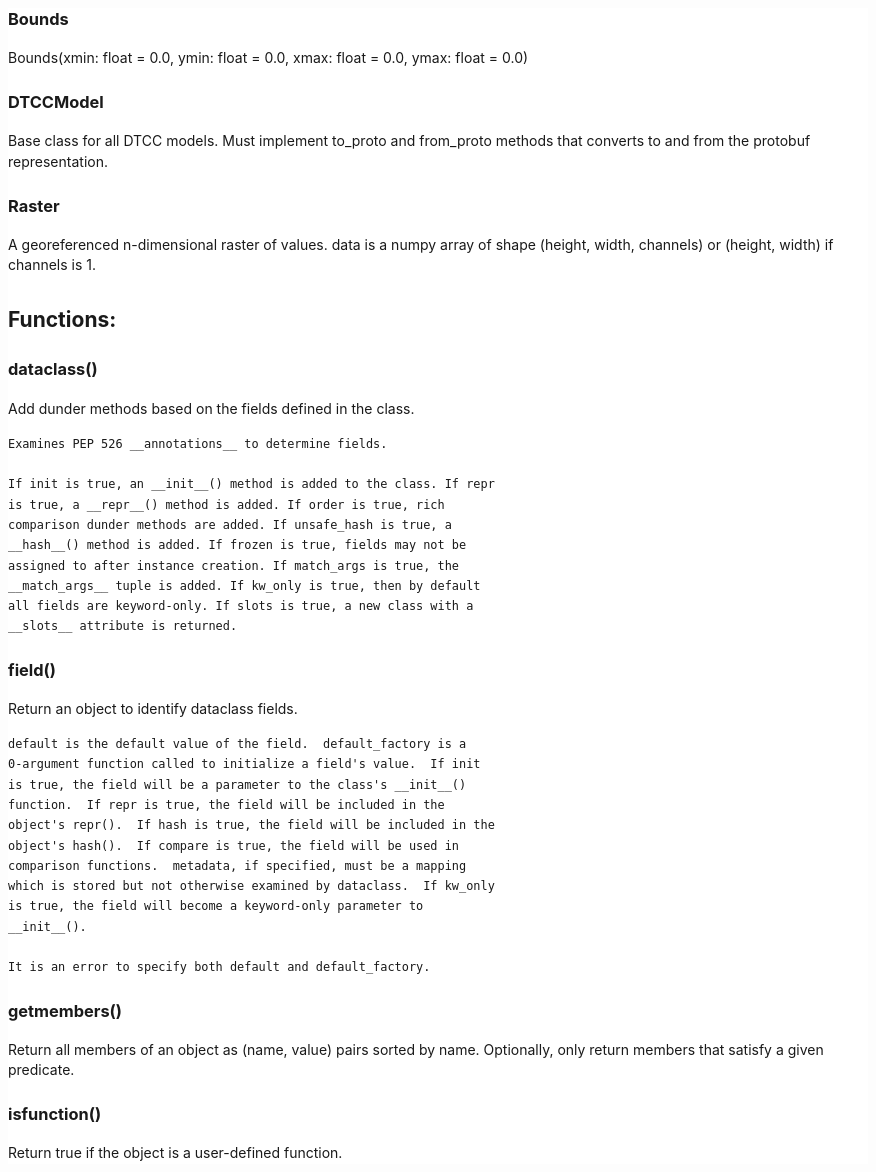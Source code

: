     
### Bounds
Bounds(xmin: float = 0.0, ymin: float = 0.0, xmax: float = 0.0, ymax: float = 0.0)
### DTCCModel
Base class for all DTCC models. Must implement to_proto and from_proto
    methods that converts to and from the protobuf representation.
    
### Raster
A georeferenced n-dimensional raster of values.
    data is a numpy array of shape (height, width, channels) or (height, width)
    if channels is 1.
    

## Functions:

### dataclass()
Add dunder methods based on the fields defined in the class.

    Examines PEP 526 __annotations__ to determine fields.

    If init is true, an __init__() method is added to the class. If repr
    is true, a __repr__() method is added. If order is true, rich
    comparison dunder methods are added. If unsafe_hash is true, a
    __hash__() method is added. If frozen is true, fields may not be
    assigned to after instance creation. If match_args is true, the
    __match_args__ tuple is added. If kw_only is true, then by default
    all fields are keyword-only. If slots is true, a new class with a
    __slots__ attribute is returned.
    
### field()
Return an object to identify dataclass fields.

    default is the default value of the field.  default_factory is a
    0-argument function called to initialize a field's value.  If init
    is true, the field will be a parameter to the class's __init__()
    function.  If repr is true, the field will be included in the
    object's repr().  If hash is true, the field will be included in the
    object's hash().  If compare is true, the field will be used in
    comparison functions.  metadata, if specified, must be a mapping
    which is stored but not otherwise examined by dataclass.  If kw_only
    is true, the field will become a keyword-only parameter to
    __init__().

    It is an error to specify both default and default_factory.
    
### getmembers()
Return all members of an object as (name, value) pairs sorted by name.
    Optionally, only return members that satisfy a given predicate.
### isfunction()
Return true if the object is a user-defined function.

- _WORK REQUEST_
Write out the records exactly. Do not carry the pictures over.

- _OUTPUT_
Source code

:     
### Bounds
Bounds(xmin: float = 0.0, ymin: float = 0.0, xmax: float = 0.0, ymax: float = 0.0)
### DTCCModel
Base class for all DTCC models. Must implement to_proto and from_proto
    methods that converts to and from the protobuf representation.
    
### Raster
A georeferenced n-dimensional raster of values.
    data is a numpy array of shape (height, width, channels) or (height, width)
    if channels is 1.
    

## Functions:

### dataclass()
Add dunder methods based on the fields defined in the class.

    Examines PEP 526 __annotations__ to determine fields.

    If init is true, an __init__() method is added to the class. If repr
    is true, a __repr__() method is added. If order is true, rich
    comparison dunder methods are added. If unsafe_hash is true, a
    __hash__() method is added. If frozen is true, fields may not be
    assigned to after instance creation. If match_args is true, the
    __match_args__ tuple is added. If kw_only is true, then by default
    all fields are keyword-only. If slots is true, a new class with a
    __slots__ attribute is returned.
    
### field()
Return an object to identify dataclass fields.

    default is the default value of the field.  default_factory is a
    0-argument function called to initialize a field's value.  If init
    is true, the field will be a parameter to the class's __init__()
    function.  If repr is true, the field will be included in the
    object's repr().  If hash is true, the field will be included in the
    object's hash().  If compare is true, the field will be used in
    comparison functions.  metadata, if specified, must be a mapping
    which is stored but not otherwise examined by dataclass.  If kw_only
    is true, the field will become a keyword-only parameter to
    __init__().

    It is an error to specify both default and default_factory.
    
### getmembers()
Return all members of an object as (name, value) pairs sorted by name.
    Optionally, only return members that satisfy a given predicate.
### isfunction()
Return true if the object is a user-defined function.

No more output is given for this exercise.